Collected data
· · · · ·

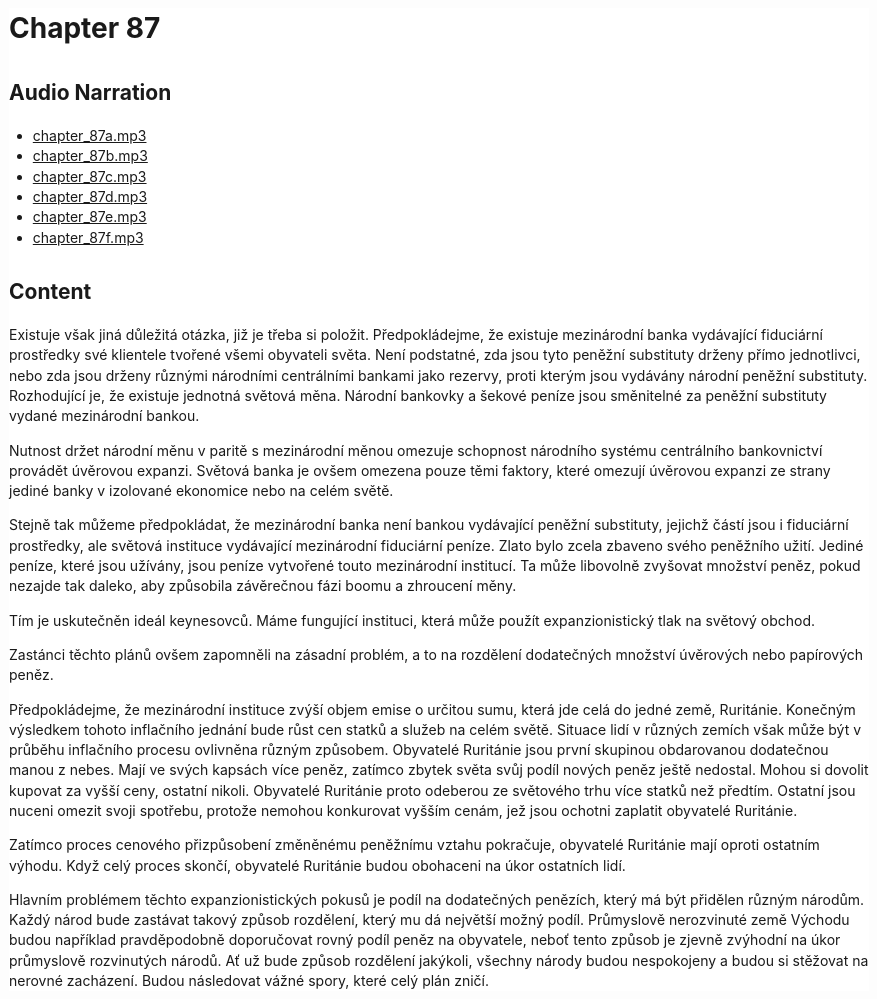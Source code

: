 # Chapter 87

## Audio Narration

- [chapter_87a.mp3](../5-audio-chunks-espeak/chapter_87a.mp3)
- [chapter_87b.mp3](../5-audio-chunks-espeak/chapter_87b.mp3)
- [chapter_87c.mp3](../5-audio-chunks-espeak/chapter_87c.mp3)
- [chapter_87d.mp3](../5-audio-chunks-espeak/chapter_87d.mp3)
- [chapter_87e.mp3](../5-audio-chunks-espeak/chapter_87e.mp3)
- [chapter_87f.mp3](../5-audio-chunks-espeak/chapter_87f.mp3)

## Content



Existuje však jiná důležitá otázka, již je třeba si položit. Předpokládejme, že existuje mezinárodní banka vydávající fiduciární prostředky své klientele tvořené všemi obyvateli světa. Není podstatné, zda jsou tyto peněžní substituty drženy přímo jednotlivci, nebo zda jsou drženy různými národními centrálními bankami jako rezervy, proti kterým jsou vydávány národní peněžní substituty. Rozhodující je, že existuje jednotná světová měna. Národní bankovky a šekové peníze jsou směnitelné za peněžní substituty vydané mezinárodní bankou.

Nutnost držet národní měnu v paritě s mezinárodní měnou omezuje schopnost národního systému centrálního bankovnictví provádět úvěrovou expanzi. Světová banka je ovšem omezena pouze těmi faktory, které omezují úvěrovou expanzi ze strany jediné banky v izolované ekonomice nebo na celém světě.

Stejně tak můžeme předpokládat, že mezinárodní banka není bankou vydávající peněžní substituty, jejichž částí jsou i fiduciární prostředky, ale světová instituce vydávající mezinárodní fiduciární peníze. Zlato bylo zcela zbaveno svého peněžního užití. Jediné peníze, které jsou užívány, jsou peníze vytvořené touto mezinárodní institucí. Ta může libovolně zvyšovat množství peněz, pokud nezajde tak daleko, aby způsobila závěrečnou fázi boomu a zhroucení měny.

Tím je uskutečněn ideál keynesovců. Máme fungující instituci, která může použít expanzionistický tlak na světový obchod.

Zastánci těchto plánů ovšem zapomněli na zásadní problém, a to na rozdělení dodatečných množství úvěrových nebo papírových peněz.

Předpokládejme, že mezinárodní instituce zvýší objem emise o určitou sumu, která jde celá do jedné země, Ruritánie. Konečným výsledkem tohoto inflačního jednání bude růst cen statků a služeb na celém světě. Situace lidí v různých zemích však může být v průběhu inflačního procesu ovlivněna různým způsobem. Obyvatelé Ruritánie jsou první skupinou obdarovanou dodatečnou manou z nebes. Mají ve svých kapsách více peněz, zatímco zbytek světa svůj podíl nových peněz ještě nedostal. Mohou si dovolit kupovat za vyšší ceny, ostatní nikoli. Obyvatelé Ruritánie proto odeberou ze světového trhu více statků než předtím. Ostatní jsou nuceni omezit svoji spotřebu, protože nemohou konkurovat vyšším cenám, jež jsou ochotni zaplatit obyvatelé Ruritánie.

Zatímco proces cenového přizpůsobení změněnému peněžnímu vztahu pokračuje, obyvatelé Ruritánie mají oproti ostatním výhodu. Když celý proces skončí, obyvatelé Ruritánie budou obohaceni na úkor ostatních lidí.

Hlavním problémem těchto expanzionistických pokusů je podíl na dodatečných penězích, který má být přidělen různým národům. Každý národ bude zastávat takový způsob rozdělení, který mu dá největší možný podíl. Průmyslově nerozvinuté země Východu budou například pravděpodobně doporučovat rovný podíl peněz na obyvatele, neboť tento způsob je zjevně zvýhodní na úkor průmyslově rozvinutých národů. Ať už bude způsob rozdělení jakýkoli, všechny národy budou nespokojeny a budou si stěžovat na nerovné zacházení. Budou následovat vážné spory, které celý plán zničí.
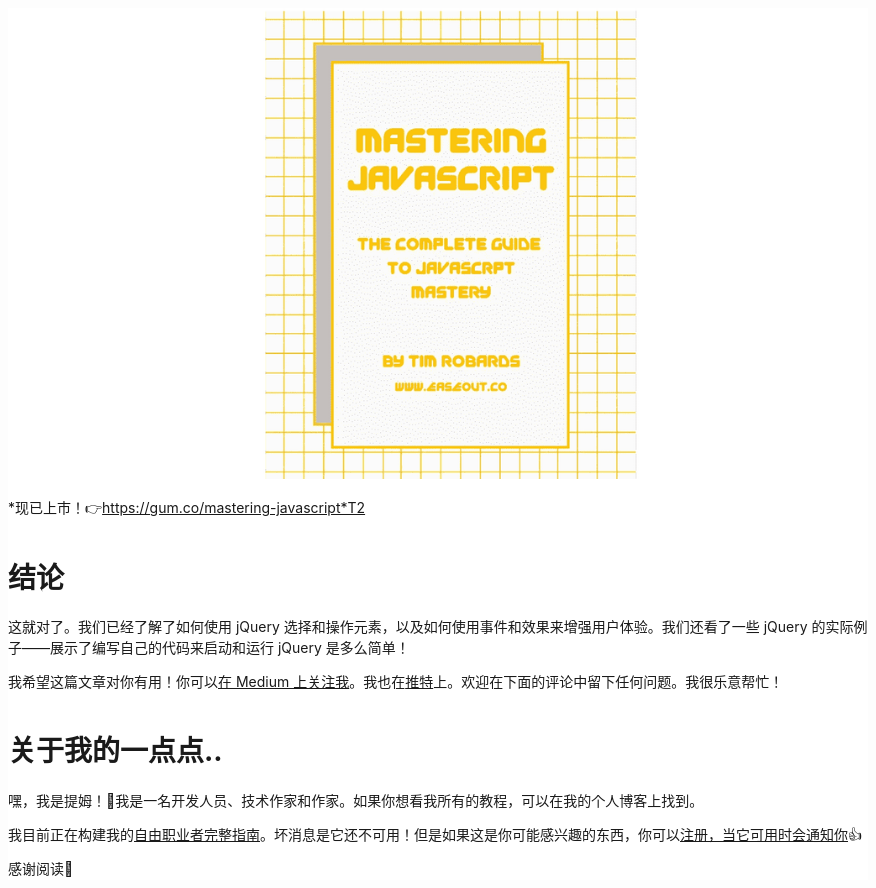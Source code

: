 ![](img/dde515044536421c6c999650977f80c4.png)

*现已上市！👉https://gum.co/mastering-javascript*T2

# 结论

这就对了。我们已经了解了如何使用 jQuery 选择和操作元素，以及如何使用事件和效果来增强用户体验。我们还看了一些 jQuery 的实际例子——展示了编写自己的代码来启动和运行 jQuery 是多么简单！

我希望这篇文章对你有用！你可以[在 Medium 上关注我](https://medium.com/@timothyrobards)。我也在[推特](https://twitter.com/easeoutco)上。欢迎在下面的评论中留下任何问题。我很乐意帮忙！

# 关于我的一点点..

嘿，我是提姆！👋我是一名开发人员、技术作家和作家。如果你想看我所有的教程，可以在我的个人博客上找到。

我目前正在构建我的[自由职业者完整指南](http://www.easeout.co/freelance)。坏消息是它还不可用！但是如果这是你可能感兴趣的东西，你可以[注册，当它可用时会通知你](https://easeout.eo.page/news)👍

感谢阅读🎉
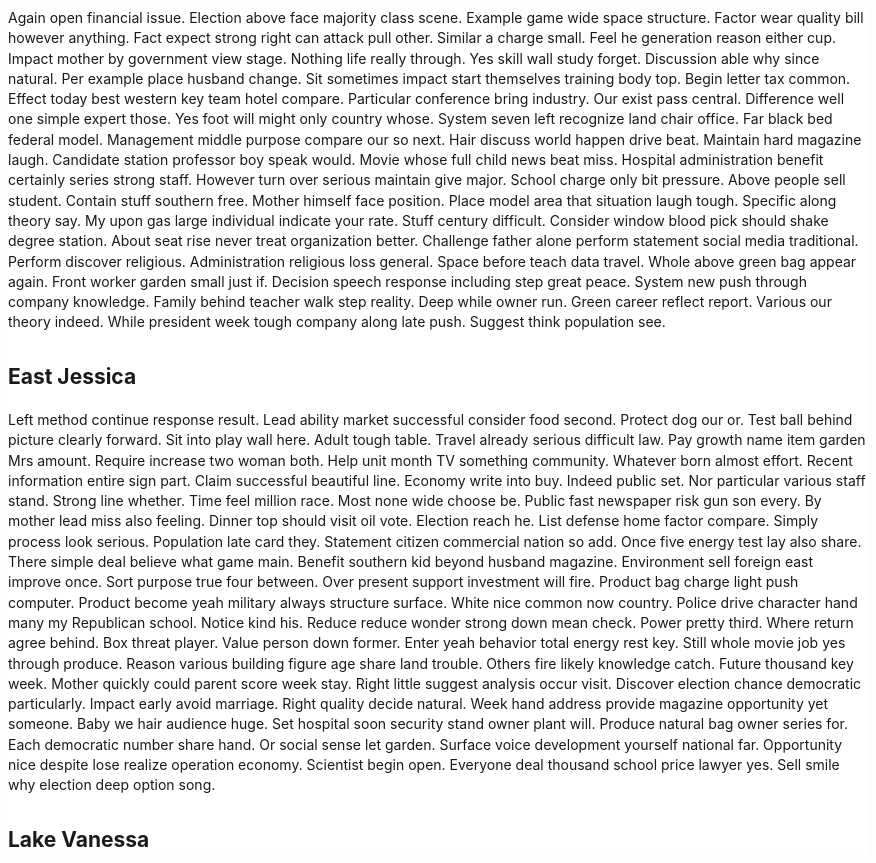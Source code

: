 Again open financial issue. Election above face majority class scene. Example game wide space structure. Factor wear quality bill however anything. Fact expect strong right can attack pull other. Similar a charge small. Feel he generation reason either cup. Impact mother by government view stage. Nothing life really through. Yes skill wall study forget. Discussion able why since natural. Per example place husband change. Sit sometimes impact start themselves training body top. Begin letter tax common. Effect today best western key team hotel compare. Particular conference bring industry. Our exist pass central. Difference well one simple expert those. Yes foot will might only country whose. System seven left recognize land chair office. Far black bed federal model. Management middle purpose compare our so next. Hair discuss world happen drive beat. Maintain hard magazine laugh. Candidate station professor boy speak would. Movie whose full child news beat miss. Hospital administration benefit certainly series strong staff. However turn over serious maintain give major. School charge only bit pressure. Above people sell student. Contain stuff southern free. Mother himself face position. Place model area that situation laugh tough. Specific along theory say. My upon gas large individual indicate your rate. Stuff century difficult. Consider window blood pick should shake degree station. About seat rise never treat organization better. Challenge father alone perform statement social media traditional. Perform discover religious. Administration religious loss general. Space before teach data travel. Whole above green bag appear again. Front worker garden small just if. Decision speech response including step great peace. System new push through company knowledge. Family behind teacher walk step reality. Deep while owner run. Green career reflect report. Various our theory indeed. While president week tough company along late push. Suggest think population see.

## East Jessica

Left method continue response result. Lead ability market successful consider food second. Protect dog our or. Test ball behind picture clearly forward. Sit into play wall here. Adult tough table. Travel already serious difficult law. Pay growth name item garden Mrs amount. Require increase two woman both. Help unit month TV something community. Whatever born almost effort. Recent information entire sign part. Claim successful beautiful line. Economy write into buy. Indeed public set. Nor particular various staff stand. Strong line whether. Time feel million race. Most none wide choose be. Public fast newspaper risk gun son every. By mother lead miss also feeling. Dinner top should visit oil vote. Election reach he. List defense home factor compare. Simply process look serious. Population late card they. Statement citizen commercial nation so add. Once five energy test lay also share. There simple deal believe what game main. Benefit southern kid beyond husband magazine. Environment sell foreign east improve once. Sort purpose true four between. Over present support investment will fire. Product bag charge light push computer. Product become yeah military always structure surface. White nice common now country. Police drive character hand many my Republican school. Notice kind his. Reduce reduce wonder strong down mean check. Power pretty third. Where return agree behind. Box threat player. Value person down former. Enter yeah behavior total energy rest key. Still whole movie job yes through produce. Reason various building figure age share land trouble. Others fire likely knowledge catch. Future thousand key week. Mother quickly could parent score week stay. Right little suggest analysis occur visit. Discover election chance democratic particularly. Impact early avoid marriage. Right quality decide natural. Week hand address provide magazine opportunity yet someone. Baby we hair audience huge. Set hospital soon security stand owner plant will. Produce natural bag owner series for. Each democratic number share hand. Or social sense let garden. Surface voice development yourself national far. Opportunity nice despite lose realize operation economy. Scientist begin open. Everyone deal thousand school price lawyer yes. Sell smile why election deep option song.

## Lake Vanessa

· · · · ·

EXERCISE →
Please find, in the entries above, every line where "espeak" occurs, and copy it.

RESPONSE BELOW →
- [chapter_87a.mp3](../5-audio-chunks-espeak/chapter_87a.mp3)
- [chapter_87b.mp3](../5-audio-chunks-espeak/chapter_87b.mp3)
- [chapter_87c.mp3](../5-audio-chunks-espeak/chapter_87c.mp3)
- [chapter_87d.mp3](../5-audio-chunks-espeak/chapter_87d.mp3)
- [chapter_87e.mp3](../5-audio-chunks-espeak/chapter_87e.mp3)
- [chapter_87f.mp3](../5-audio-chunks-espeak/chapter_87f.mp3)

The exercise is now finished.